Distributions of NS-SEC variables in earlier and later versions of Wave 1 data
I first accessed the Wave 1 dataset around 2012 at which time there was a ‘refusal’ category for the derived variable ‘a_jbnssec5_dv'.
I am now returning to Wave 1 data for a new analysis, and have loaded the most recent version of the Wave 1 data. However, I have noticed that there is now no 'refusal' category for this variable, and also that the distributions of the categories of the NS-SEC variables in the more recent dataset appear slightly different when compared with earlier versions of the dataset.
Any clarification would be welcome.
#1 Updated by Gundi Knies over 4 years ago
- Category set to Derived variables
- Status changed from New to In Progress
- Assignee set to Gundi Knies
- Target version set to X M
- % Done changed from 0 to 90
we try to assign the most appropriate missing values according to our definitions, i.e. -9 "missing or wild", -8 "inapplicable", -2 "refused", -1"don't know". With derived variables it is always a bit more problematic to do this as technically the respondent was not asked "a question" they could refuse/don't know etc. The default is -9 until we have got around to working out what the more appropriate missing values are.
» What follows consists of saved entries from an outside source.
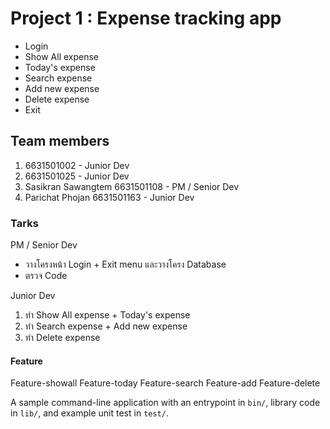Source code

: # Project 1 : Expense tracking app
- Login
- Show All expense
- Today's expense
- Search expense
- Add new expense
- Delete expense
- Exit

## Team members
1. 6631501002 - Junior Dev
2. 6631501025 - Junior Dev
3. Sasikran Sawangtem 6631501108 - PM / Senior Dev
4. Parichat Phojan 6631501163 - Junior Dev

### Tarks 
PM / Senior Dev 
- วางโครงหน้า Login + Exit menu และวางโครง Database 
- ตรวจ Code 

Junior Dev
1. ทำ Show All expense + Today's expense
2. ทำ Search expense + Add new expense
3. ทำ Delete expense 

#### Feature
Feature-showall
Feature-today
Feature-search
Feature-add
Feature-delete

A sample command-line application with an entrypoint in `bin/`, library code
in `lib/`, and example unit test in `test/`.
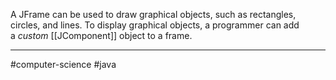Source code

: A JFrame can be used to draw graphical objects, such as rectangles, circles, and lines. To display graphical objects, a programmer can add a _custom_ [[JComponent]] object to a frame.

---
#computer-science #java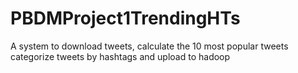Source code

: # PBDMProject1TrendingHTs
A system to download tweets, calculate the 10 most popular tweets categorize tweets by hashtags and upload to hadoop
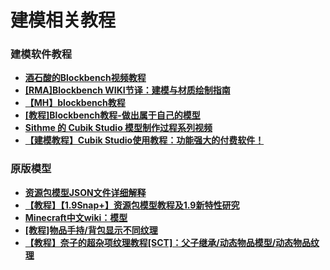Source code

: # 建模相关教程

### 建模软件教程

- **[酒石酸的Blockbench视频教程](https://www.bilibili.com/video/BV1fk4y127qg)**
- **[[RMA]Blockbench WIKI节译：建模与材质绘制指南](https://www.mcbbs.net/thread-1221277-1-1.html)**
- **[【MH】blockbench教程](https://www.mcbbs.net/thread-1192044-1-1.html)**
- **[[教程]Blockbench教程-做出属于自己的模型](https://www.mcbbs.net/thread-833634-1-1.html)**
- **[Sithme 的 Cubik Studio 模型制作过程系列视频](https://www.bilibili.com/video/av94357570)**
- **[【建模教程】Cubik Studio使用教程：功能强大的付费软件！](https://www.mcbbs.net/thread-687670-1-1.html)**

### 原版模型

- **[资源包模型JSON文件详细解释](https://www.mcbbs.net/thread-1312159-1-1.html)**
- **[【教程】【1.9Snap+】资源包模型教程及1.9新特性研究](https://www.mcbbs.net/thread-491597-1-1.html)**
- **[Minecraft中文wiki：模型](https://minecraft-zh.gamepedia.com/%E6%A8%A1%E5%9E%8B)**
- **[[教程]物品手持/背包显示不同纹理](https://www.mcbbs.net/thread-831718-1-1.html)**
- **[【教程】奈子的超杂项纹理教程[SCT]：父子继承/动态物品模型/动态物品纹理](https://www.mcbbs.net/thread-961666-1-1.html)**
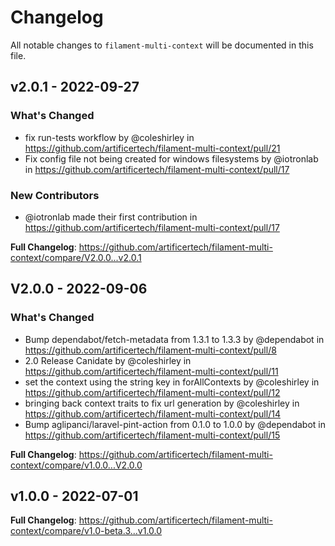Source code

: # Changelog

All notable changes to `filament-multi-context` will be documented in this file.

## v2.0.1 - 2022-09-27

### What's Changed

- fix run-tests workflow by @coleshirley in https://github.com/artificertech/filament-multi-context/pull/21
- Fix config file not being created for windows filesystems by @iotronlab in https://github.com/artificertech/filament-multi-context/pull/17

### New Contributors

- @iotronlab made their first contribution in https://github.com/artificertech/filament-multi-context/pull/17

**Full Changelog**: https://github.com/artificertech/filament-multi-context/compare/V2.0.0...v2.0.1

## V2.0.0 - 2022-09-06

### What's Changed

- Bump dependabot/fetch-metadata from 1.3.1 to 1.3.3 by @dependabot in https://github.com/artificertech/filament-multi-context/pull/8
- 2.0 Release Canidate by @coleshirley in https://github.com/artificertech/filament-multi-context/pull/11
- set the context using the string key in forAllContexts by @coleshirley in https://github.com/artificertech/filament-multi-context/pull/12
- bringing back context traits to fix url generation by @coleshirley in https://github.com/artificertech/filament-multi-context/pull/14
- Bump aglipanci/laravel-pint-action from 0.1.0 to 1.0.0 by @dependabot in https://github.com/artificertech/filament-multi-context/pull/15

**Full Changelog**: https://github.com/artificertech/filament-multi-context/compare/v1.0.0...V2.0.0

## v1.0.0 - 2022-07-01

**Full Changelog**: https://github.com/artificertech/filament-multi-context/compare/v1.0-beta.3...v1.0.0
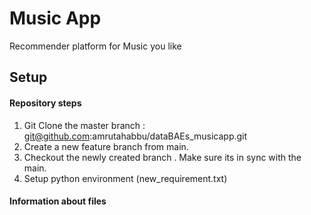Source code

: # Music App
Recommender platform for Music you like


## Setup

#### Repository steps

1) Git Clone the master branch :  git@github.com:amrutahabbu/dataBAEs_musicapp.git
2) Create a new feature branch from main. 
3) Checkout the newly created branch . Make sure its in sync with the main.
4) Setup python environment (new_requirement.txt)

#### Information about files
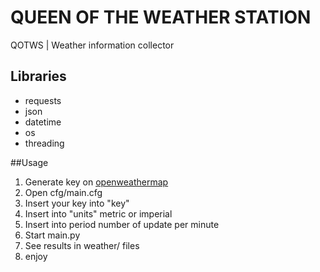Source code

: # QUEEN OF THE WEATHER STATION
QOTWS | Weather information collector

## Libraries
- requests
- json
- datetime
- os
- threading

##Usage
1. Generate key on [openweathermap](https://openweathermap.org/appid)
2. Open cfg/main.cfg
3. Insert your key into "key"
4. Insert into "units" metric or imperial
5. Insert into period number of update per minute
6. Start main.py
7. See results in weather/ files
8. enjoy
With respect to changes in the distribution of NS-SEC, we have made a number of changes to the way in which we derive socio-economic classifications over the years as there were a number of coding issues. In this specific example, I think what might have caused small changes in the distribution at W1 is that we started to use a new version of jbes2000 in the construction of jbnssec_dv. jbes2000 used to be computed directly from the interview in W1 but from W2 onward this was only done if respondents had job changes. In order to provide this for all workers we started using code provided by CAMSIS and applied this to all waves in the same way. We have also identified a number of SOC 2000 codes in our data that are not listed in the official code frame.
Please consult the variable notes in the online documentation to see which variables have been used in the construction of derived variables. The User Guide also includes more information on derived variables, and on any changes that have occured since the last release.
More generally, we always recommend that users use the latest release version as we continue to fix issues that users have reported (and occasionally we add content that needed more data cleaning or coding).
Hope this helps,